So you've seen this figure a few times, where if you fit to simple hypothesis, like a straight line that underfits the data. If you fit a too complex hypothesis, then that might fit the training set perfectly but overfit the data, and this maybe hypothesis of some intermediate level of complexity, of some, maybe degree two polynomials. Not too low and too high degree. That's just right, and gives you the best generalization error out of these options.Now that we're armed with the notion of training and validation and test sets, we can understand the concepts of bias and variance a little bit better.

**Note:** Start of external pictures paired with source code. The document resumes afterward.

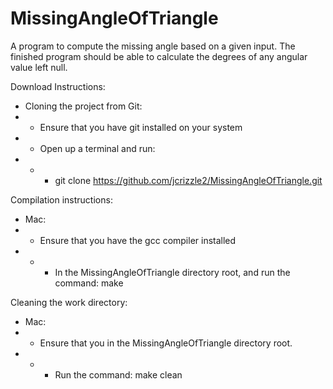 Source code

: # MissingAngleOfTriangle
A program to compute the missing angle based on a given input. The finished program should be able to calculate the degrees of any angular value left null.

Download Instructions:

* Cloning the project from Git:
* * Ensure that you have git installed on your system
* * Open up a terminal and run:
* * * git clone https://github.com/jcrizzle2/MissingAngleOfTriangle.git

Compilation instructions:

* Mac:
* * Ensure that you have the gcc compiler installed
* * * In the MissingAngleOfTriangle directory root, and run the command: make

Cleaning the work directory:
* Mac:
* * Ensure that you in the MissingAngleOfTriangle directory root.
* * * Run the command: make clean

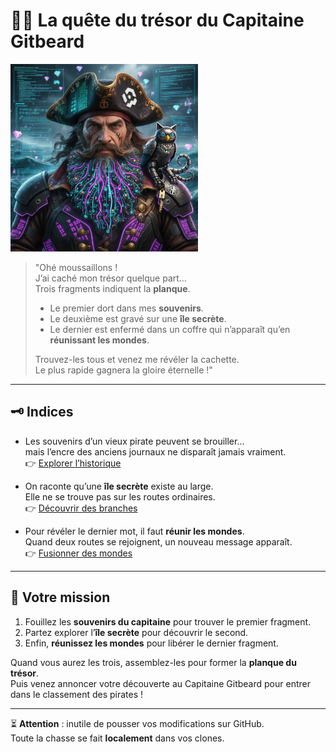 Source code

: # 🏴‍☠️ La quête du trésor du Capitaine Gitbeard

<img src="git.png" alt="Captain Git Beard" width="300"/>



> "Ohé moussaillons !  
> J’ai caché mon trésor quelque part…  
> Trois fragments indiquent la **planque**.  
>
> - Le premier dort dans mes **souvenirs**.  
> - Le deuxième est gravé sur une **île secrète**.  
> - Le dernier est enfermé dans un coffre qui n’apparaît qu’en **réunissant les mondes**.  
>
> Trouvez-les tous et venez me révéler la cachette.  
> Le plus rapide gagnera la gloire éternelle !"

---

## 🗝️ Indices

- Les souvenirs d’un vieux pirate peuvent se brouiller…  
  mais l’encre des anciens journaux ne disparaît jamais vraiment.  
  👉 [Explorer l’historique](https://git-scm.com/docs/git-log)

- On raconte qu’une **île secrète** existe au large.  
  Elle ne se trouve pas sur les routes ordinaires.  
  👉 [Découvrir des branches](https://git-scm.com/docs/git-branch)

- Pour révéler le dernier mot, il faut **réunir les mondes**.  
  Quand deux routes se rejoignent, un nouveau message apparaît.  
  👉 [Fusionner des mondes](https://git-scm.com/docs/git-merge)

---

## 🎯 Votre mission

1. Fouillez les **souvenirs du capitaine** pour trouver le premier fragment.  
2. Partez explorer l’**île secrète** pour découvrir le second.  
3. Enfin, **réunissez les mondes** pour libérer le dernier fragment.  

Quand vous aurez les trois, assemblez-les pour former la **planque du trésor**.  
Puis venez annoncer votre découverte au Capitaine Gitbeard pour entrer dans le classement des pirates !  

---

⏳ **Attention** : inutile de pousser vos modifications sur GitHub.  
Toute la chasse se fait **localement** dans vos clones.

Concretely, let our training error and cross validation error be defined in the previous videos, just say, the squared error, the average squared error, as measured on the training set or as measured on the cross validation set. Now let's plot the following figure. On the horizontal axis I am going to plot the degree of polynomial, so as I go to the right I'm going to be fitting higher and higher order polynomials. So will the left of this figure, where maybe $d=1$ , we're going to be fitting very simple function. Whereas we here on the right of the horizontal axis, I will have much larger value of $d$ , so a much higher degree of polynomial. And here there's going to correspond to fitting much more complex functions to your training set. Let's look at the training error and the cross validation error and plot them on this figure. Let's start with the training error. As we increase the degree of the polynomial, we're going to be able to fit our training set better and better. So, if $d=1$ , then it's a relatively high training error. If we have a very high degree polynomial, our training erro is going to be really low, maybe even zero because we'll fit the training set very well. And so as we increase the degree of polynomial, we find typically that the training error decreases. So, I'm going to write $J_{training}(\theta )$ there. Because our training error tends to decrease with the degree of polynomial that we fit to the data. Next let's look at the cross validation erro. Or for that matter, if we look at the test set error, we'll get a pretty similar result as if we were to plot the cross validation error. So, we know that if $d=1$ , We're fitting a very simple function. So we may be under fitting the training set. And so we're going to have a very high cross validation error. If we fit an intermediate degree polynomial, like we have a $d=2$ in our example on the previous slide, we're going to have a much lower cross validation error, because we're just finding a much better fit to the data. And conversely, if $d$ was too high, so if $d$ took on, say, a value of four, then we're getting over fitting, and so we ended with a high value for cross validation error. So, if you were to vary this smoothly and plot the curve, you might end up with a curve like that. Where that's $J_{cv}(\theta )$ . And again if you plot $J_{test}(\theta )$ , you get something very similar. This sort of plot also helps us to better understand the bias and variance.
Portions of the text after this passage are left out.